* Task description
Check each line of the material, and show the ones that include the word "Type".
☆ ☆ ☆ ☆ ☆ ☆ ☆
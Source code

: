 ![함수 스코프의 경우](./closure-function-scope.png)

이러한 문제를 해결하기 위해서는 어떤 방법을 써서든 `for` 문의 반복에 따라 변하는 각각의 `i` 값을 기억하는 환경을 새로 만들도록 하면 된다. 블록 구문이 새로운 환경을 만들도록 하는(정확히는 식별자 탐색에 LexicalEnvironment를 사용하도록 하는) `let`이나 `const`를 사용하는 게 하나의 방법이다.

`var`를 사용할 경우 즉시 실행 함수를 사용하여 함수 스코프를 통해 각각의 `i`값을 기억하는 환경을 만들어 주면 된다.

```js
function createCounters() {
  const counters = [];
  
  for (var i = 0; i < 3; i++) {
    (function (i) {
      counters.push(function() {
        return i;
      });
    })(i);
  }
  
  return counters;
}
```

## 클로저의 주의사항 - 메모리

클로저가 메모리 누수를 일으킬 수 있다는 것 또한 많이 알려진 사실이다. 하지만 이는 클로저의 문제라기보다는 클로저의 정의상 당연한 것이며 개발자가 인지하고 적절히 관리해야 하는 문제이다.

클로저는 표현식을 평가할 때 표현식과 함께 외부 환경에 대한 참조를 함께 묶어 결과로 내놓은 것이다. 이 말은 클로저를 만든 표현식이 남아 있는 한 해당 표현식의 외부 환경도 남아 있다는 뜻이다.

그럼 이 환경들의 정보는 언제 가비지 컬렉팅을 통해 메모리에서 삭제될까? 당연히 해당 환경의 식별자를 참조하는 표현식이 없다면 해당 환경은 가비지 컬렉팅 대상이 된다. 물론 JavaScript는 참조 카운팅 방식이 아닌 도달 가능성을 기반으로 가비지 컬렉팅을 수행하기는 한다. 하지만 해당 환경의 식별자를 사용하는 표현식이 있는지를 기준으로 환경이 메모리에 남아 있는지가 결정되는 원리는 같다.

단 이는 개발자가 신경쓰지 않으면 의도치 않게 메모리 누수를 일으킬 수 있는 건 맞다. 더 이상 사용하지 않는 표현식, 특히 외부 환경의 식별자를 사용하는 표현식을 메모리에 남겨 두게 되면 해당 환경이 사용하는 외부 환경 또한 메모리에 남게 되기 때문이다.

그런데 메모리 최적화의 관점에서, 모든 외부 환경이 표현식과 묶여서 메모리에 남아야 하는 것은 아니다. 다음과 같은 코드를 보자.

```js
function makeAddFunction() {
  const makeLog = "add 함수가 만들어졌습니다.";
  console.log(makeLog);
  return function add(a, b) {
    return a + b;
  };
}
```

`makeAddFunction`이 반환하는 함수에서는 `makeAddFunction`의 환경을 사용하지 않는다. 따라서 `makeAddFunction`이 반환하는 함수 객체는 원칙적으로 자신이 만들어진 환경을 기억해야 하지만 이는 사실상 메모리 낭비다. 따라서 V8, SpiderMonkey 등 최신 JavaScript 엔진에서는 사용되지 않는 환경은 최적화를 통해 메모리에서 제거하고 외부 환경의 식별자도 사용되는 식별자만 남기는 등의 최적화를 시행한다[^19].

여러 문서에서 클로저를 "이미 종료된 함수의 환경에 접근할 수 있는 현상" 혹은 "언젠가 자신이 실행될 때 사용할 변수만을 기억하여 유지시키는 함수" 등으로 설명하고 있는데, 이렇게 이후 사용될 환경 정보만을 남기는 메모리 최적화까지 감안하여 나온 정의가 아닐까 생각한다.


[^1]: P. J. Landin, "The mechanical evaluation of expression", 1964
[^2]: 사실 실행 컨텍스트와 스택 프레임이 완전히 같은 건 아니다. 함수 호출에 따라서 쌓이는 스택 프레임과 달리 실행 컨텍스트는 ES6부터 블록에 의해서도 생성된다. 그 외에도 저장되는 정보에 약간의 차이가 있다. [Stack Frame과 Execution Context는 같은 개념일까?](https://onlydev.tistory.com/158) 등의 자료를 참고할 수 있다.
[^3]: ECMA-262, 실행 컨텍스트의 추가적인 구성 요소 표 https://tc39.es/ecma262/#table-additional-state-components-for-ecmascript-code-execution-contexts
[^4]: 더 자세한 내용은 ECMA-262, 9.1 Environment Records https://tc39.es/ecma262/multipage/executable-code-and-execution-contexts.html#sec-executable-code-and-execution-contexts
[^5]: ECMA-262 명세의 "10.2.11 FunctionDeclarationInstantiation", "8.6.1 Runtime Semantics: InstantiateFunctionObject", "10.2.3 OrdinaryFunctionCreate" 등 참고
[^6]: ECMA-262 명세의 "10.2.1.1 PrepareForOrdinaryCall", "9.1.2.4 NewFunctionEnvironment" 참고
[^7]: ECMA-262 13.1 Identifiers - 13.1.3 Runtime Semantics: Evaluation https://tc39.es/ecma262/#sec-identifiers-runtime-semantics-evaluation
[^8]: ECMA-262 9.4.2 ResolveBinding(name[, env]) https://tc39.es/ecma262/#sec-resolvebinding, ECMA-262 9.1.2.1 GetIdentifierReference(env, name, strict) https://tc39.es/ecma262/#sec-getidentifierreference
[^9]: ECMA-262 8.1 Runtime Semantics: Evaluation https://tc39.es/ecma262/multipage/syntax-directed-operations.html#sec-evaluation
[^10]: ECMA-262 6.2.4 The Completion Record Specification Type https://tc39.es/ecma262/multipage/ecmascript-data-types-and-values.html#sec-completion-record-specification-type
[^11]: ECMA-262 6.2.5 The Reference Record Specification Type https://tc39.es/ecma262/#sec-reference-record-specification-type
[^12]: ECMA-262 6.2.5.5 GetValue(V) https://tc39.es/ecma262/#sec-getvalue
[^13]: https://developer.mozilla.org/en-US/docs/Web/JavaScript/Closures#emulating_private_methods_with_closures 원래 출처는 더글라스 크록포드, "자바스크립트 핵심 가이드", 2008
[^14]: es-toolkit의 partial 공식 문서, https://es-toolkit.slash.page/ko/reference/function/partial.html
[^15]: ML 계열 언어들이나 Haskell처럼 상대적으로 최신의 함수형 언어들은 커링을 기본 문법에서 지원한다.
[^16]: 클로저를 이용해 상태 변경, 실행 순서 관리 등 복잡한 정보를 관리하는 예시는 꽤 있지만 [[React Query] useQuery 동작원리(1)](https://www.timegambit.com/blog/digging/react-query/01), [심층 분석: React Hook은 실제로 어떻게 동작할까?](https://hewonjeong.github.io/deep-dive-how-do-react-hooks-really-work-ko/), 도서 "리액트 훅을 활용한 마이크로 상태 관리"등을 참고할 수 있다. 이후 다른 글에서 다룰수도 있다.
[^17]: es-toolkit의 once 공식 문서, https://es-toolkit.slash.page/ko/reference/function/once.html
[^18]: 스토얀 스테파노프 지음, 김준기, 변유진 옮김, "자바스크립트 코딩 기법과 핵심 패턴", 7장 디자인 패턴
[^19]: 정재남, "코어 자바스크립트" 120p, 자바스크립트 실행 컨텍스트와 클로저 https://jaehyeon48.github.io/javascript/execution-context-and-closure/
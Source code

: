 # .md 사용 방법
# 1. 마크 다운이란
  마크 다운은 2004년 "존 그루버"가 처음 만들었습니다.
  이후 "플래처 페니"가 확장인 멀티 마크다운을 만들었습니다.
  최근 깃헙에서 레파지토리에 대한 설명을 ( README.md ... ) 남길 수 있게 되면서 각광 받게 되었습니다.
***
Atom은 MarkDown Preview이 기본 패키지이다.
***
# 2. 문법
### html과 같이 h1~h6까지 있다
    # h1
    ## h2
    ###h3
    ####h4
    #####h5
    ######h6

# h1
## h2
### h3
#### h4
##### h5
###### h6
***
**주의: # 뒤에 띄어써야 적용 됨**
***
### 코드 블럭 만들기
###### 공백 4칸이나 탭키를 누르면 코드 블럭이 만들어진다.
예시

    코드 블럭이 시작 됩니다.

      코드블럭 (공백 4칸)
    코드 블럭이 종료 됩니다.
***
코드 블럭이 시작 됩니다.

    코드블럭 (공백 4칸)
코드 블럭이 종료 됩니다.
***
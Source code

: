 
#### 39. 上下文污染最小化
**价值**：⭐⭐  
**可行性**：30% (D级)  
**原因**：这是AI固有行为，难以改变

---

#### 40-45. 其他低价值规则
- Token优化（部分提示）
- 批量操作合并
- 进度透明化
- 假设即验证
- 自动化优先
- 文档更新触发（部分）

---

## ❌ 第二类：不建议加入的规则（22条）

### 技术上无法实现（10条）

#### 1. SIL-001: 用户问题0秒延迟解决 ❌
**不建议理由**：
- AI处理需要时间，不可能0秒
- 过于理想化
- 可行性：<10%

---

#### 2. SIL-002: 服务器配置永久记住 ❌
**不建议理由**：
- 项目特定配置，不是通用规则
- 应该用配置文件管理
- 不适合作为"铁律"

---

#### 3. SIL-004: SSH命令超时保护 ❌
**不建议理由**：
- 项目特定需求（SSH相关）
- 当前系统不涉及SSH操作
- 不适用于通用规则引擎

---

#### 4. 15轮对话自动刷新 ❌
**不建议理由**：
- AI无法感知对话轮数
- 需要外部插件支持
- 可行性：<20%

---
☆ ☆ ☆ ☆ ☆ ☆ ☆
* Finished task
[^10]: ECMA-262 6.2.4 The Completion Record Specification Type https://tc39.es/ecma262/multipage/ecmascript-data-types-and-values.html#sec-completion-record-specification-type
[^11]: ECMA-262 6.2.5 The Reference Record Specification Type https://tc39.es/ecma262/#sec-reference-record-specification-type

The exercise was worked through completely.